- REQUIRED ACTION:
Where a line contains the word "googleTranslateElementInit", copy that line from the records below.

--- START ---

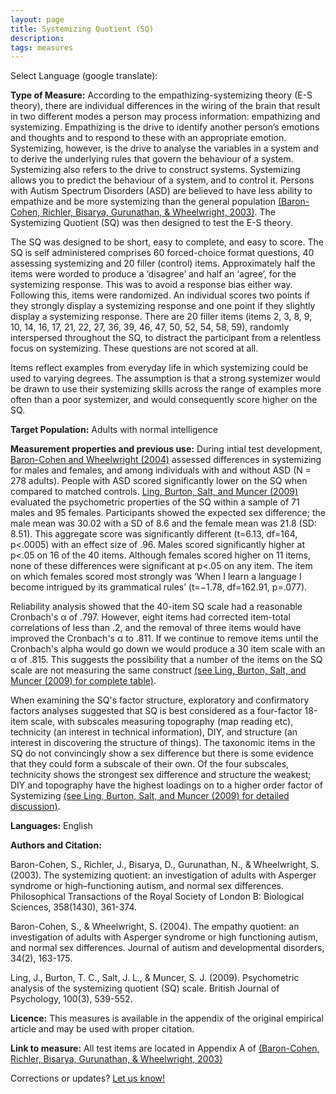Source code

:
 ```yaml
---
layout: page
title: Systemizing Quotient (SQ)
description:
tags: measures
---
```


Select Language (google translate):  

<div id="google_translate_element"></div><script type="text/javascript">
function googleTranslateElementInit() {
  new google.translate.TranslateElement({pageLanguage: 'en', layout: google.translate.TranslateElement.InlineLayout.SIMPLE, gaTrack: true, gaId: 'UA-64320648-1'}, 'google_translate_element');
}
</script><script type="text/javascript" src="//translate.google.com/translate_a/element.js?cb=googleTranslateElementInit"></script>  

**Type of Measure:**  According to the empathizing-systemizing theory (E-S theory), there are individual differences in the wiring of the brain that result in two different modes a person may process information: empathizing and systemizing. Empathizing is the drive to identify another person’s emotions and thoughts and to respond to these with an appropriate emotion. Systemizing, however, is the drive to analyse the variables in a system and to derive the underlying rules that govern the behaviour of a system. Systemizing also refers to the drive to construct systems. Systemizing allows you to predict the behaviour of a system, and to control it. Persons with Autism Spectrum Disorders (ASD) are believed to have less ability to empathize and be more systemizing than the general population [(Baron-Cohen, Richler, Bisarya, Gurunathan, & Wheelwright, 2003)](http://rstb.royalsocietypublishing.org/content/royptb/358/1430/361.full.pdf). The Systemizing Quotient (SQ) was then designed to test the E-S theory. 

The SQ was designed to be short, easy to complete, and easy to score. The SQ is self administered comprises 60 forced-choice format questions, 40 assessing systemizing and 20 filler (control) items. Approximately half the items were worded to produce a ‘disagree’ and half an ‘agree’, for the systemizing response. This was to avoid a response bias either way. Following this, items were randomized. An individual scores two points if they strongly display a systemizing response and one point if they slightly display a systemizing response. There are 20 filler items (items 2, 3, 8, 9, 10, 14, 16, 17, 21, 22, 27, 36, 39, 46, 47, 50, 52, 54, 58, 59), randomly interspersed throughout the SQ, to distract the participant from a relentless focus on systemizing. These questions are not scored at all. 

Items reflect examples from everyday life in which systemizing could be used to varying degrees. The assumption is that a strong systemizer would be drawn to use their systemizing skills across the range of examples more often than a poor systemizer, and would consequently score higher on the SQ. 

**Target Population:** Adults with normal intelligence

**Measurement properties and previous use:** During intial test development, [Baron-Cohen and Wheelwright (2004)](http://link.springer.com/article/10.1023/B:JADD.0000022607.19833.00) assessed differences in systemizing for males and females, and among individuals with and without ASD (N = 278 adults). People with ASD scored significantly lower on the SQ when compared to matched controls. 
[Ling, Burton, Salt, and Muncer (2009)](http://onlinelibrary.wiley.com/doi/10.1348/000712608X368261/full) evaluated the psychometric properties of the SQ within a sample of 71 males and 95 females. Participants showed the expected sex difference; the male mean was 30.02 with a SD of 8.6 and the female mean was 21.8 (SD: 8.51). This aggregate score was significantly different (t=6.13, df=164, p<.0005) with an effect size of .96. Males scored significantly higher at p<.05 on 16 of the 40 items. Although females scored higher on 11 items, none of these differences were significant at p<.05 on any item. The item on which females scored most strongly was ‘When I learn a language I become intrigued by its grammatical rules’ (t=−1.78, df=162.91, p=.077).

Reliability analysis showed that the 40-item SQ scale had a reasonable Cronbach's α of .797. However, eight items had corrected item-total correlations of less than .2, and the removal of three items would have improved the Cronbach's α to .811. If we continue to remove items until the Cronbach's alpha would go down we would produce a 30 item scale with an α of .815. This suggests the possibility that a number of the items on the SQ scale are not measuring the same construct [(see Ling, Burton, Salt, and Muncer (2009) for complete table)](http://onlinelibrary.wiley.com/doi/10.1348/000712608X368261/full).

When examining the SQ's factor structure, exploratory and confirmatory factors analyses suggested that SQ is best considered as a four-factor 18-item scale, with subscales measuring topography (map reading etc), technicity (an interest in technical information), DIY, and structure (an interest in discovering the structure of things). The taxonomic items in the SQ do not convincingly show a sex difference but there is some evidence that they could form a subscale of their own. Of the four subscales, technicity shows the strongest sex difference and structure the weakest; DIY and topography have the highest loadings on to a higher order factor of Systemizing [(see Ling, Burton, Salt, and Muncer (2009) for detailed discussion)](http://onlinelibrary.wiley.com/doi/10.1348/000712608X368261/full). 


**Languages:** English 

**Authors and Citation:** 

Baron-Cohen, S., Richler, J., Bisarya, D., Gurunathan, N., & Wheelwright, S. (2003). The systemizing quotient: an investigation of adults with Asperger syndrome or high–functioning autism, and normal sex differences. Philosophical Transactions of the Royal Society of London B: Biological Sciences, 358(1430), 361-374.

Baron-Cohen, S., & Wheelwright, S. (2004). The empathy quotient: an investigation of adults with Asperger syndrome or high functioning autism, and normal sex differences. Journal of autism and developmental disorders, 34(2), 163-175.

Ling, J., Burton, T. C., Salt, J. L., & Muncer, S. J. (2009). Psychometric analysis of the systemizing quotient (SQ) scale. British Journal of Psychology, 100(3), 539-552.

**Licence:** This measures is available in the appendix of the original empirical article and may be used with proper citation. 

**Link to measure:** All test items are located in Appendix A of [(Baron-Cohen, Richler, Bisarya, Gurunathan, & Wheelwright, 2003)](http://rstb.royalsocietypublishing.org/content/royptb/358/1430/361.full.pdf)

Corrections or updates? [Let us know!](http://disabilitymeasures.org/contact)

--- END ---

- EXPECTED ANSWER:
function googleTranslateElementInit() {
</script><script type="text/javascript" src="//translate.google.com/translate_a/element.js?cb=googleTranslateElementInit"></script>  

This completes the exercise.